In an aerial view, two-story single-family homes line neighborhood streets on January 13, 2026 in Thousand Oaks, California.
Kevin Carter | Getty Images
Mortgage rates rose to their highest level since September on Friday as bond yields rose due to the war in Iran.
The average 30-year fixed loan rate reached 6.41%, according to Mortgage News Daily. This is the highest rate since the first week of September, but still lower than the 6.78% recorded at the same time last year.
Mortgage rates loosely track the 10-year U.S. Treasury yield, which was rising again on Friday.
“This is counterintuitive to those who expect bonds to serve as a safe haven in times of uncertainty, but when war has a direct impact on inflation expectations, this is more than enough to offset any safe haven benefit that might otherwise be observed,” wrote Matthew Graham, chief operating officer at Mortgage News Daily.
Even as rates began to rise last week, demand for mortgages from home buyers has increased, according to the Mortgage Bankers Association, but this week’s new rise could dampen the spring season, which is already plagued by other major headwinds.
Lennar, one of the nation’s largest homebuilders, reported disappointing first-quarter results.

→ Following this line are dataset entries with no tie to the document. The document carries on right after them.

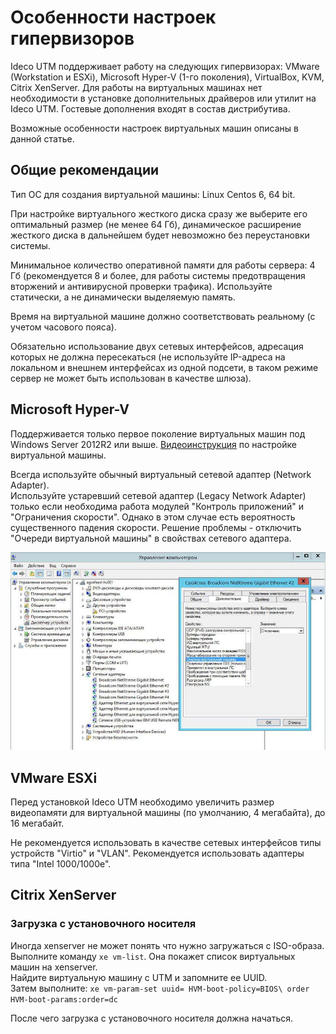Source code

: # Особенности настроек гипервизоров

Ideco UTM поддерживает работу на следующих гипервизорах: VMware \(Workstation и ESXi\), Microsoft Hyper-V \(1-го поколения\), VirtualBox, KVM, Citrix XenServer. Для работы на виртуальных машинах нет необходимости в установке дополнительных драйверов или утилит на Ideco UTM. Гостевые дополнения входят в состав дистрибутива.

Возможные особенности настроек виртуальных машин описаны в данной статье.

## Общие рекомендации

Тип ОС для создания виртуальной машины: Linux Centos 6, 64 bit.

При настройке виртуального жесткого диска сразу же выберите его оптимальный размер \(не менее 64 Гб\), динамическое расширение жесткого диска в дальнейшем будет невозможно без переустановки системы.

Минимальное количество оперативной памяти для работы сервера: 4 Гб \(рекомендуется 8 и более, для работы системы предотвращения вторжений и антивирусной проверки трафика\). Используйте статически, а не динамически выделяемую память.

Время на виртуальной машине должно соответствовать реальному \(с учетом часового пояса\).

Обязательно использование двух сетевых интерфейсов, адресация которых не должна пересекаться \(не используйте IP-адреса на локальном и внешнем интерфейсах из одной подсети, в таком режиме сервер не может быть использован в качестве шлюза\).

## Microsoft Hyper-V

Поддерживается только первое поколение виртуальных машин под Windows Server 2012R2 или выше. [Видеоинструкция](https://youtu.be/dFW_n6dc3B4) по настройке виртуальной машины.

Всегда используйте обычный виртуальный сетевой адаптер \(Network Adapter\).  
Используйте устаревший сетевой адаптер \(Legacy Network Adapter\) только если необходима работа модулей "Контроль приложений" и "Ограничения скорости". Однако в этом случае есть вероятность существенного падения скорости. Решение проблемы - отключить "Очереди виртуальной машины" в свойствах сетевого адаптера.

![](.gitbook/assets/4982714.jpg)

## VMware ESXi

Перед установкой Ideco UTM необходимо увеличить размер видеопамяти для виртуальной машины \(по умолчанию, 4 мегабайта\), до 16 мегабайт.

Не рекомендуется использовать в качестве сетевых интерфейсов типы устройств "Virtio" и "VLAN". Рекомендуется использовать адаптеры типа "Intel 1000/1000e".

## Citrix XenServer

### Загрузка с установочного носителя

Иногда xenserver не может понять что нужно загружаться с ISO-образа.  
Выполните команду `xe vm-list`. Она покажет список виртуальных машин на xenserver.  
Найдите виртуальную машину с UTM и запомните ее UUID.  
Затем выполните: `xe vm-param-set uuid= HVM-boot-policy=BIOS\ order HVM-boot-params:order=dc`

После чего загрузка с установочного носителя должна начаться.

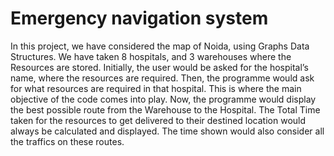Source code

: # Emergency navigation system

In this project, we have considered the map of Noida, using Graphs Data Structures. We have taken 8 hospitals, and 3 warehouses where the Resources are stored.
Initially, the user would be asked for the hospital’s name, where the resources are required. Then, the programme would ask for what resources are required in that hospital. 
This is where the main objective of the code comes into play. Now, the programme would display the best possible route from the Warehouse to the Hospital. The Total Time taken for the resources to get delivered to their destined location would always be calculated and displayed. The time shown would also consider all the traffics on these routes.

Its CEO, Stuart Miller, described headwinds weighing on the broader market, including “high mortgage rates, limited affordability, cautious consumer sentiment and geopolitical uncertainty, particularly now, with the recent conflict in Iran.”
Just two weeks ago, rates had fallen to a multi-year low, briefly touching 5.99%. Now all the savings from those lower rates are gone.
For someone buying a $400,000 home, about the national median, with a 20% down payment on a 30-year fixed mortgage, the monthly payment is now about $115 more than it would have been two weeks ago.